Report of National workshop on Protocol Development for Sustainable Governance of NTFP Resources
Sustainable Livelihoods for Sustainable Joint Forest Management
Forest ecosystem, as a natural resource base, provides benefits that support the livelihoods of countless human beings. Forests provide a wide range of timber and non-timber produces, including fuelwood, fodder, food, medicines etc., which act as natural resource inputs that are then converted into economic outputs and thus contribute towards the livelihoods of the people. The quality of the forest and the pattern of forest management determine its productivity and flow of natural forest products for generating livelihood options for the people. The productivity and sustainable harvesting pattern of a particular forest, in turn, determine the volume of forest resources available for the livelihood of the community dependent on forest. Thus, there is a direct link between the quality of the forest resource base and the sustainability of the livelihood of the community for its survival, assuming that the forest is managed on a sustainable basis. But there are other factors as well that influence sustainable forest management and - by extension - the sustainability of the livelihood of people.

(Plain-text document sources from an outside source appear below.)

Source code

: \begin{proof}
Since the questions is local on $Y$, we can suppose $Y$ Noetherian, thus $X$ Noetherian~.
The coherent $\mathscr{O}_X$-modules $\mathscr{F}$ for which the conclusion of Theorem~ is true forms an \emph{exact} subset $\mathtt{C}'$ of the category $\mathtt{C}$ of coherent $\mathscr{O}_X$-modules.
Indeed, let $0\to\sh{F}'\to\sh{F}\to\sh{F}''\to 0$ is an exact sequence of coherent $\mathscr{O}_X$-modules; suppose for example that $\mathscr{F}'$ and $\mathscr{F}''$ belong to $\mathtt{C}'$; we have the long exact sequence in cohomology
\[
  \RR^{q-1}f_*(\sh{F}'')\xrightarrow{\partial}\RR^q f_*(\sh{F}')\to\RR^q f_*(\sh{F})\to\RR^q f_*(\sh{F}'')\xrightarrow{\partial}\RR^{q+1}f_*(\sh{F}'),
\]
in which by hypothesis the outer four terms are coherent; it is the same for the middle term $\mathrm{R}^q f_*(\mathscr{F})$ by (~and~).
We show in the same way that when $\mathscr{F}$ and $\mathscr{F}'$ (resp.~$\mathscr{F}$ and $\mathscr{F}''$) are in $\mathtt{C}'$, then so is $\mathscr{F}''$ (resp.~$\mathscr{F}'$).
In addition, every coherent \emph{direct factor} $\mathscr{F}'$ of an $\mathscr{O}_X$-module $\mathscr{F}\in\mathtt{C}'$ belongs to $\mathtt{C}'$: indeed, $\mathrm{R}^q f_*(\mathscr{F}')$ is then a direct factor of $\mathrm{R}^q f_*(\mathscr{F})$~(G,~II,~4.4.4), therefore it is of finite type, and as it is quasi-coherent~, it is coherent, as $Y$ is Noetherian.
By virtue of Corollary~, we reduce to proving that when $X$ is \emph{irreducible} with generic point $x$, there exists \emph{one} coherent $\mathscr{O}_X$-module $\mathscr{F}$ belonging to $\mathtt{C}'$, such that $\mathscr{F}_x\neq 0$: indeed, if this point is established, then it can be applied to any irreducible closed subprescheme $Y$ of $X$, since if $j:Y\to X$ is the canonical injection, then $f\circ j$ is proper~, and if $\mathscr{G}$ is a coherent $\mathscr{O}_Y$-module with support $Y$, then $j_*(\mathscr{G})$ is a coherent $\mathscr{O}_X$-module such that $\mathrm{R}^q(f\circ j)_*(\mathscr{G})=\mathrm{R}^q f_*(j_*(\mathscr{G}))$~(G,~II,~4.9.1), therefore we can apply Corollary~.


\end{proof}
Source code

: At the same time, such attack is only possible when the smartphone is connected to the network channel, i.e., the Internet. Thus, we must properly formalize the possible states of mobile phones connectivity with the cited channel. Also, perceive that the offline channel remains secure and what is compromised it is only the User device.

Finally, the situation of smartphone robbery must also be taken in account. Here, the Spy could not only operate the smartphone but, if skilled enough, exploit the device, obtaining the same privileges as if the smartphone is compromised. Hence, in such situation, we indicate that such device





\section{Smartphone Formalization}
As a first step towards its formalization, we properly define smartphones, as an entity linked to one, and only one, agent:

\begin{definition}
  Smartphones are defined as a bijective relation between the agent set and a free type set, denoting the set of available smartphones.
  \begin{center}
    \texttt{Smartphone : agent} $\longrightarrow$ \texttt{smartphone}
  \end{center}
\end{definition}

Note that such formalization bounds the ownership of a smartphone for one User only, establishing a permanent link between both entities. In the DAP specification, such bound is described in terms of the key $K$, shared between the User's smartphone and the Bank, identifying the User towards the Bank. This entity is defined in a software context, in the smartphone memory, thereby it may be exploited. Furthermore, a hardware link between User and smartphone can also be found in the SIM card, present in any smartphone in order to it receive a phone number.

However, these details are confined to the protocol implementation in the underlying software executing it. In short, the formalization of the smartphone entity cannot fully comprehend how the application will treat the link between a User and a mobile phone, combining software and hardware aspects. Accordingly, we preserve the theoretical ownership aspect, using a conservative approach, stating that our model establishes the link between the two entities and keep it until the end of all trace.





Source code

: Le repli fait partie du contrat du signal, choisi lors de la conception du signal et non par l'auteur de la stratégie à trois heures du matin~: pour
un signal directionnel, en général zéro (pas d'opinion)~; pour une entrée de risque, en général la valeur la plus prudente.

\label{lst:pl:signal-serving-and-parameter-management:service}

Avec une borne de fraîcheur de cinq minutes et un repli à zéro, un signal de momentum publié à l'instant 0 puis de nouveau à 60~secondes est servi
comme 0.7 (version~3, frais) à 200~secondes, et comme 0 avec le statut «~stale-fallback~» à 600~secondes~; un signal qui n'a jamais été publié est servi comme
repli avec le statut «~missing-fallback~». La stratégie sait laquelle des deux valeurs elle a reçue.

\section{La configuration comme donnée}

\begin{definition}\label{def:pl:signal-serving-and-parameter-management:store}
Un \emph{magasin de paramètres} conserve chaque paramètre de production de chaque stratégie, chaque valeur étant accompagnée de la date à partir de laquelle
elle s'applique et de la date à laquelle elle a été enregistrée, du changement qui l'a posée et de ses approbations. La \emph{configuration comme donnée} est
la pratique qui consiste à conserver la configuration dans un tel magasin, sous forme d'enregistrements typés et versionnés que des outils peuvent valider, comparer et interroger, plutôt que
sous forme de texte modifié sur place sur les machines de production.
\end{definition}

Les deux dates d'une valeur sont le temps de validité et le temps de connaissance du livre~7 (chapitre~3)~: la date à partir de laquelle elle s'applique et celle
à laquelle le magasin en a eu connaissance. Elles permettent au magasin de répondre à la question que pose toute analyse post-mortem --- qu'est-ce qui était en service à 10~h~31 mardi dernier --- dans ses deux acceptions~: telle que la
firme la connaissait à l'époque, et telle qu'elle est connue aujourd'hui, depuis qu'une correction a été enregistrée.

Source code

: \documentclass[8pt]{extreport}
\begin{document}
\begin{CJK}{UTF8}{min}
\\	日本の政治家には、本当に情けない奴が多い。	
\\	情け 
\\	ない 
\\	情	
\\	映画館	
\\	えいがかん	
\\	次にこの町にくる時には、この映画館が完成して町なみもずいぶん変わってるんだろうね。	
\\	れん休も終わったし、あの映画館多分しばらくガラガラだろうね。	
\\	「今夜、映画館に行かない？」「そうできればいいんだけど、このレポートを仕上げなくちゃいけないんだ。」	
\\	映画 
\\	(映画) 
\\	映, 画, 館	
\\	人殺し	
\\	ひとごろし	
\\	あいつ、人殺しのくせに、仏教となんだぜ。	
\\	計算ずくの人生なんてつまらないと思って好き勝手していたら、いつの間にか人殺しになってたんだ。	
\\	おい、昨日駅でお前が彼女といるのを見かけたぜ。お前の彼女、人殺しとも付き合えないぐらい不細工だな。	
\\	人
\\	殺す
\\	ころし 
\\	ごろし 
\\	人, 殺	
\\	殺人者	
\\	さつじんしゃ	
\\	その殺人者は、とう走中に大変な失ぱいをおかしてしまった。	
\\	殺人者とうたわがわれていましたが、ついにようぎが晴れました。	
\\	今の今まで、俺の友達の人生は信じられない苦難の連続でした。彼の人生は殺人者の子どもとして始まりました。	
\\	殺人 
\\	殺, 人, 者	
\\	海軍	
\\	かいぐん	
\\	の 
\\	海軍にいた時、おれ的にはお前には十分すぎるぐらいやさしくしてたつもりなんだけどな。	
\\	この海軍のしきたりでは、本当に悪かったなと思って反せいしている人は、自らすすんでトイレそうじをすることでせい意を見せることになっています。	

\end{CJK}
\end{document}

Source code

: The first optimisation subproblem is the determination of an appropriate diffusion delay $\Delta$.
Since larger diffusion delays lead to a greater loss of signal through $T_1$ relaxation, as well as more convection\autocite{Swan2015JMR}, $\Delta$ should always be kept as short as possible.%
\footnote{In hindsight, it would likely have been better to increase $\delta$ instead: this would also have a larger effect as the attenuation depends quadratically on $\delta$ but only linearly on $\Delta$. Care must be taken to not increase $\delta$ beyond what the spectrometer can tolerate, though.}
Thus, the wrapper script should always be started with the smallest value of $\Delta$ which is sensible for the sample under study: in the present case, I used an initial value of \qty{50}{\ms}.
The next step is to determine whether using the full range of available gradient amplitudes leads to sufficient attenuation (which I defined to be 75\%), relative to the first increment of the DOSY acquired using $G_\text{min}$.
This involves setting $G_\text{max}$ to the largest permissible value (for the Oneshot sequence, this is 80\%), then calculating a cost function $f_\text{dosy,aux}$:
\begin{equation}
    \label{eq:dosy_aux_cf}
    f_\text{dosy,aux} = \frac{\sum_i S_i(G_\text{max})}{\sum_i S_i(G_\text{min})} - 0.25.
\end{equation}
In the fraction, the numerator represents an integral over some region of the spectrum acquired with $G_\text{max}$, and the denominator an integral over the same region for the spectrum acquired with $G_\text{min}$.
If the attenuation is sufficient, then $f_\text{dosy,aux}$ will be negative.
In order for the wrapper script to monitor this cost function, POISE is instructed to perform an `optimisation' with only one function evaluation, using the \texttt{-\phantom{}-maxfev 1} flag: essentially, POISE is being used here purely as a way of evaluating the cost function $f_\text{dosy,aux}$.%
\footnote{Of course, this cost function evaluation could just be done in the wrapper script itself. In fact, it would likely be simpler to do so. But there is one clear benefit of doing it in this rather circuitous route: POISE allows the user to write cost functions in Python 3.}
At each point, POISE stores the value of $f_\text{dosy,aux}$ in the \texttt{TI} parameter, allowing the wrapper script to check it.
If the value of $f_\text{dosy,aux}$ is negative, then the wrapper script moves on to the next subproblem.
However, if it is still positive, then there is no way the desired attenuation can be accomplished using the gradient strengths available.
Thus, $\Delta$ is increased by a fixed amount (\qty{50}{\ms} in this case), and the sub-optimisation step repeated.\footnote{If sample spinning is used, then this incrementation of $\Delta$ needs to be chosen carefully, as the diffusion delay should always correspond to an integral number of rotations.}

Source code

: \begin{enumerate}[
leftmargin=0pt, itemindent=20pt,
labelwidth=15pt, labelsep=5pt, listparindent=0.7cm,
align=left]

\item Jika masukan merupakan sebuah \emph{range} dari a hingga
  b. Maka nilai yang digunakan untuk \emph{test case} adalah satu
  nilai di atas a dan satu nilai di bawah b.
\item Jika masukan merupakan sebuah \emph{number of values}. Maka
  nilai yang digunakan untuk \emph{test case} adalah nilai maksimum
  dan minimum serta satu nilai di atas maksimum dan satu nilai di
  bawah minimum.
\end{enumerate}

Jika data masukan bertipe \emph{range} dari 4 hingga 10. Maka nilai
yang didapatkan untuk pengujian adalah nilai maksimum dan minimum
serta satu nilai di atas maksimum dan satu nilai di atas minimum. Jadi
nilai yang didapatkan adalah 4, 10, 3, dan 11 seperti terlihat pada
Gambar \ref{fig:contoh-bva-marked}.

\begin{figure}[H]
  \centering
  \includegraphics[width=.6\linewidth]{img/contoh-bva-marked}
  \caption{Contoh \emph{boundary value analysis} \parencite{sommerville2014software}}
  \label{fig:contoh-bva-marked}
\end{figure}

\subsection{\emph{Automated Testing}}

The increasing depletion of India’s forest resources has brought into sharp focus the inherent inadequacies of traditional, state owned and run systems of forest management in sustaining the forest resource base. The National Forest Policy 1988 of India envisages people’s involvement in the development and protection of forests to meet the growing demands for fodder, firewood and timber. The policy talks about “creating a massive people’s movement, with the involvement of women, for achieving these objectives and to minimize pressure on existing forests”. Based on the above policy, the Joint Forest Management (JFM) programme has been implemented to strengthen community institutions as well as institutions of the Forest Departments (FD) of the states for sustainable forest management. Joint Forest Management (JFM) seeks to forge partnerships between forest fringe user groups and the Forest Department on the basis of mutual trust and a jointly defined set of roles and responsibilities with regard to forest protection and development.

Sustainable forest management integrates two interdependent goals- ‘well being of the forest’ and ‘well being of the people’. Sustainability rests on the principle that we must meet the basic livelihood needs of the present without compromising the ability of future generations to meet their needs. Therefore, sustainability of both natural and human resources is of prime importance. Sustainability of human resources involves assessment of social capital and assignment of responsibilities for management of resources. Sustainability of natural resources, on the other hand, calls for maintaining or enhancing this vital resource base in the long term. Understanding sustainability needs a perspective on systems. System, in this context, is envisioned in its broadest possible sense - from the individual member of the Joint Forest Management Committee (JFMC) to the social and ecosystem. An emphasis on the system leads to a clearer and better understanding of the consequences of forest management practices on human communities and the environment. A systems approach gives us the tools to explore the interconnections between Silvicultural practices and other aspects of the environment.